Is Bennachie the most loved hill in Britain?

Of course it is. Anyone who lives in the north east knows that. However, the Royal Geographical Society, which doesn't have the benefit of being Aberdonian, poses the question in its Discovering Britain walks guide, which features the landmark.

What makes Bennachie so special? It may not be the best-known of peaks or have as many visitors as Arthur's Seat in Edinburgh or Dumgoyne in the Campsie Fells, but it is a ben that inspires people to fall in love with it.

I know because I've seen it happen. I've been going up it since I was about five. I've picked bilberries on its slopes in summer, I've trudged up it through knee-high snow, I've been blasted by the wind at its summit; I even got married in its shadow. I feel pretty confident that this 1732ft mountain ("hill" really doesn't cover it) is at least as well-loved as any on this craggy island.

On a clear day, looking west towards Bennachie, the Cairngorms are like a set of crooked teeth in the distance but this single jagged peak stands alone like a sentry in flatter, more pastoral landscape, dominating the skyline. Like all good hills it has a very distinctive shape, gently sloping upwards, and while its lower skirts are clad in trees, its shoulders are covered in heather moor and topped with granite tors.

It's the sort of walk that seems to a child like a gruelling expedition (in my head, I was Frodo taking the ring to Mordor), but to an adult is an energetic but manageable hike.

Strictly speaking, the bit people know as Bennachie is only part of it. Bennachie is actually a long ridge of granite with seven taps, or tors, on the plateau. The one people often call Bennachie is Oxen Craig, while along a bit is Mither Tap.

There is a Pictish fort on Mither Tap, and Bennachie is said to be a possible site for the battle of Mons Graupius in 83AD, when the Caledonians unsuccessfully took on the formidable Roman Ninth Legion. The mountain was common land until the 1850s, when local landowners carved it up to exploit peat-cutting, grouse-shooting and rental incomes in what was known as "the Rape of Bennachie", but it is now mostly owned by the Forestry Commission.
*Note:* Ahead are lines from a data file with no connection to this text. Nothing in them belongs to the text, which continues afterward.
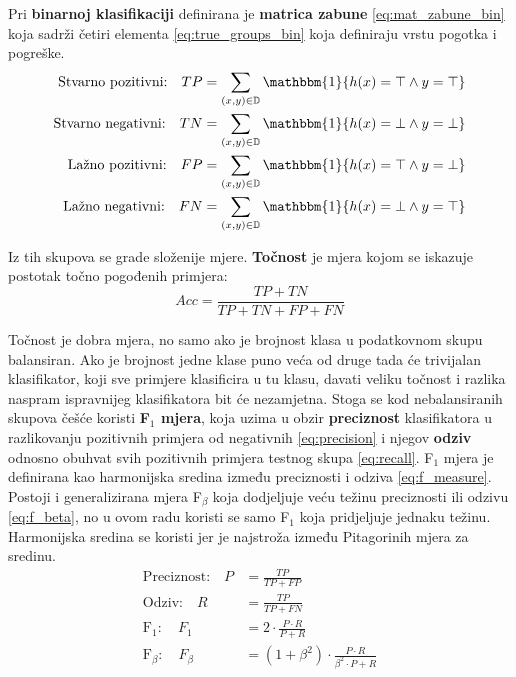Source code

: \documentclass[times, utf8, numeric, diplomski]{fer}
\def\F1{F$_1$}
\begin{document}
Pri \textbf{binarnoj klasifikaciji} definirana je \textbf{matrica zabune} \eqref{eq:mat_zabune_bin} koja sadrži četiri elementa \eqref{eq:true_groups_bin} koja definiraju vrstu pogotka i pogreške.
\begin{align}
\label{eq:true_groups_bin}
\begin{split}
\text{Stvarno pozitivni:} \quad TP &= \sum_{(x,y)\in\mathbb{D}} \mathbbm{1} \{h(x) = \top \wedge y = \top \} \\
\text{Stvarno negativni:} \quad TN &= \sum_{(x,y)\in\mathbb{D}} \mathbbm{1} \{h(x) = \bot \wedge y = \bot \} \\
\text{Lažno pozitivni:}   \quad FP &= \sum_{(x,y)\in\mathbb{D}} \mathbbm{1} \{h(x) = \top \wedge y = \bot \} \\
\text{Lažno negativni:}   \quad FN &= \sum_{(x,y)\in\mathbb{D}} \mathbbm{1} \{h(x) = \bot \wedge y = \top \}
\end{split}
\end{align}

Iz tih skupova se grade složenije mjere. \textbf{Točnost} je mjera kojom se iskazuje postotak točno pogođenih primjera:
\begin{equation}
Acc = \frac{TP+TN}{TP+TN+FP+FN}
\end{equation}

Točnost je dobra mjera, no samo ako je brojnost klasa u podatkovnom skupu balansiran. Ako je brojnost jedne klase puno veća od druge tada će trivijalan klasifikator, koji sve primjere klasificira u tu klasu, davati veliku točnost i razlika naspram ispravnijeg klasifikatora bit će nezamjetna. Stoga se kod nebalansiranih skupova češće koristi \textbf{\F1 mjera}, koja uzima u obzir \textbf{preciznost} klasifikatora u razlikovanju pozitivnih primjera od negativnih \eqref{eq:precision} i njegov \textbf{odziv} odnosno obuhvat svih pozitivnih primjera testnog skupa \eqref{eq:recall}. \F1 mjera je definirana kao harmonijska sredina između preciznosti i odziva \eqref{eq:f_measure}. Postoji i generalizirana mjera F$_\beta$ koja dodjeljuje veću težinu preciznosti ili odzivu \eqref{eq:f_beta}, no u ovom radu koristi se samo \F1 koja pridjeljuje jednaku težinu. Harmonijska sredina se koristi jer je najstroža između Pitagorinih mjera za sredinu.
\begin{align}
\text{Preciznost:} \quad P &= \frac{TP}{TP+FP} \label{eq:precision} \\
\text{Odziv:} \quad R &= \frac{TP}{TP+FN} \label{eq:recall} \\
\text{F}_1: \quad F_1 &= 2 \cdot \frac{P \cdot R}{P + R} \label{eq:f_measure} \\
\text{F}_\beta: \quad F_\beta &= (1 + \beta^2) \cdot \frac{P \cdot R}{\beta ^2 \cdot P + R} \label{eq:f_beta}
\end{align}
\end{document}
The weather can be bad at the summit. A plane on military manoeuvres crashed on September 3, 1939, the day World War Two broke out, killing the pilot and gunner, who are thought to have been the first British casualties of the war.

On our wedding day, the haar rolled in. My dad spun an elaborate yarn in his speech about the tradition of walking up the mountain the day after your wedding. If you came back hand in hand you were destined for a happy union, if only one partner came back the omens weren't good and if you came back one behind the other complaining of sore feet? That would be a normal marriage. We didn't waken till lunchtime, so don't know how our story will go, but it will feature Bennachie.